Oh it seems like just yesterday that we learned of the groundbreaking, earth shaking, gorgeously choreographed marriage between the World Surf League and the world’s largest social media platform Facebook.
Did you pop the bubbs when you first heard? When you first read Forbes crow:
The World Surf League and Facebook have inked a groundbreaking agreement which makes the social media platform the exclusive digital home for the WSL’s live events for the next two years. It is the largest deal in the history of the WSL and includes significant promotional aspects in addition to the annual rights fee. The WSL is expected to net an estimated $30 million over the two years, according to industry insiders.
$30 million over two years ain’t nothing to sneeze at. It is an amount I wish I had right now but, moreover, wish I had unfiltered/unlimited/unconstricted access to Facebook itself. The bastards throttle like you wouldn’t even believe and so the future was very bright minus Russian trolls and Mark Zuckerberg’s overuse of the word “senator” and… whatever.

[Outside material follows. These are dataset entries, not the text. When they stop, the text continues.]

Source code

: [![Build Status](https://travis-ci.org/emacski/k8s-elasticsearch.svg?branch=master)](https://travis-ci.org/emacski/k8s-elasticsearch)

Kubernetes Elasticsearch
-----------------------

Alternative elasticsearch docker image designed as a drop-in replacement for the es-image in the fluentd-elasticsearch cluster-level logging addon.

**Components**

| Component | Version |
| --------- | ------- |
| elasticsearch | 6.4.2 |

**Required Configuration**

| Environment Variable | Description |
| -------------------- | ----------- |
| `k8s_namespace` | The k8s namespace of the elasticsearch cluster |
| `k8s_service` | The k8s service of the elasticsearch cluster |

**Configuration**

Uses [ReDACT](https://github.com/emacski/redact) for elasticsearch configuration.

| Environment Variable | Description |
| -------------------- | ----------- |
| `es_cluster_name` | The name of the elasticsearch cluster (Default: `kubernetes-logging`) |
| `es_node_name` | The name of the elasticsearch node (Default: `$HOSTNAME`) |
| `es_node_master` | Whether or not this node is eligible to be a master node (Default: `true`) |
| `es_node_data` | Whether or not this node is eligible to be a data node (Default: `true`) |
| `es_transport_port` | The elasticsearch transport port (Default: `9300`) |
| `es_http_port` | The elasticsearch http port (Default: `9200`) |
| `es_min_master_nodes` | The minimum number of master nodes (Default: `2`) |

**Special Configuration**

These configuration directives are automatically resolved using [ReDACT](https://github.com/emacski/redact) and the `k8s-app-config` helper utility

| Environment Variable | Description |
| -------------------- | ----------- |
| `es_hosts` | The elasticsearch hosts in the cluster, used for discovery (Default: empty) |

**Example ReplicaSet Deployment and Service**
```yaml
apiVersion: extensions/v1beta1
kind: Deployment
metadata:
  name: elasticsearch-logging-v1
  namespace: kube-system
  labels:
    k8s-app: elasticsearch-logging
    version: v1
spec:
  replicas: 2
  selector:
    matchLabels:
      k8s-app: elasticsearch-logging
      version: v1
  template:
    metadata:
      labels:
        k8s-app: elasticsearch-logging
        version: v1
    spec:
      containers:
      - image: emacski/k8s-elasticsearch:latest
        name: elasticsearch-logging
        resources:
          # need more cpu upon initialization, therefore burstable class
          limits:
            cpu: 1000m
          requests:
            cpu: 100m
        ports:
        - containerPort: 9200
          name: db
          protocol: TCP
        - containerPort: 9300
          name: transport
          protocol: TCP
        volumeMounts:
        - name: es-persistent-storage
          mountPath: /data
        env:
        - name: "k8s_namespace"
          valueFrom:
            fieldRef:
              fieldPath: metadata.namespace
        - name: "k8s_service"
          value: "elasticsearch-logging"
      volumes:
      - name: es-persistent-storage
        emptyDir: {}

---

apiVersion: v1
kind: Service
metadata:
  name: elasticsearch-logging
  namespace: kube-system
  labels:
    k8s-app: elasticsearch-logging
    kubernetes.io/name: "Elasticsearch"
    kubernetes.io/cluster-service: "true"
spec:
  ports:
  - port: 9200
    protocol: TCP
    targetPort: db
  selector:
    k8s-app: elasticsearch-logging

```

But then there was J-Bay and the oops and the glitchy feed and the straight up lies lofted from the WSL’s Santa Monica HQ about the numbers of concurrent viewers etc. The rollout was by any measure a complete and utter disaster and let’s turn quickly to Awful Announcing which wrote:
The league was forced to apologize earlier this week to fans who experienced issues watching live streams of events on Facebook. As fans have tuned in to watch the early rounds of the Corona Open J-Bay, they’ve been met with a slew of streaming issues, including being unable to watch the event at all. The organization released an apology on their site, including information on how to watch the event until the issues are resolved.
Well bummer. But who was behind this potentially wonderful relationship? Oh. It was a man named Dan Rose whose title was Facebook’s Vice-President of Partnerships who answered the following question:
Facebook has funded some of the shows. How did you pick which ones to invest in?
Obviously, creating premium episodic content is expensive. Until we have a large enough audience – so the advertising revenue can cover the cost of creative — we helped fund some of them, so people see something when they go to Watch. Also, we wanted to inspire creators for what we think will work well for this product, to show the larger ecosystem what’s possible. The show with Mike Rowe [“Returning the Favor”], which has a real community focus, that was easy. World Surf League, which already has passionate community, is a perfect partnership. And the show with LaVar Ball [“Ball in the Family”] — that family has created a lot of conversation and interest.
Except then there was J-Bay with the oops and the glitchy feed and the straight up lies and now this Dan Rose is totally fleeing because the grumpy surfer was his unexpected end. Shall we read a touch from CNBC?
Dan Rose, one of Facebook’s earliest executives, is leaving the company, he announced on his Facebook page Wednesday.
Rose joined Facebook in 2006 and reported to Chief Operating Officer Sheryl Sandberg. He’s moving to Hawaii where his family has lived for the last year, he said, and will not seek another executive position. He plans to “stay active through advising and investing in companies,” he said.
Rose’s departure marks another key exit for the social media company as it battles scandals around user privacy and its ad-based business model and angry grumpy surfers furious at the less than quality rollout of a World Surf League something.
So long, Dan! Or as they say in Hawaii, “Aloha also means goodbye.” Or as they also say in Hawaii, “Haole want cracks?”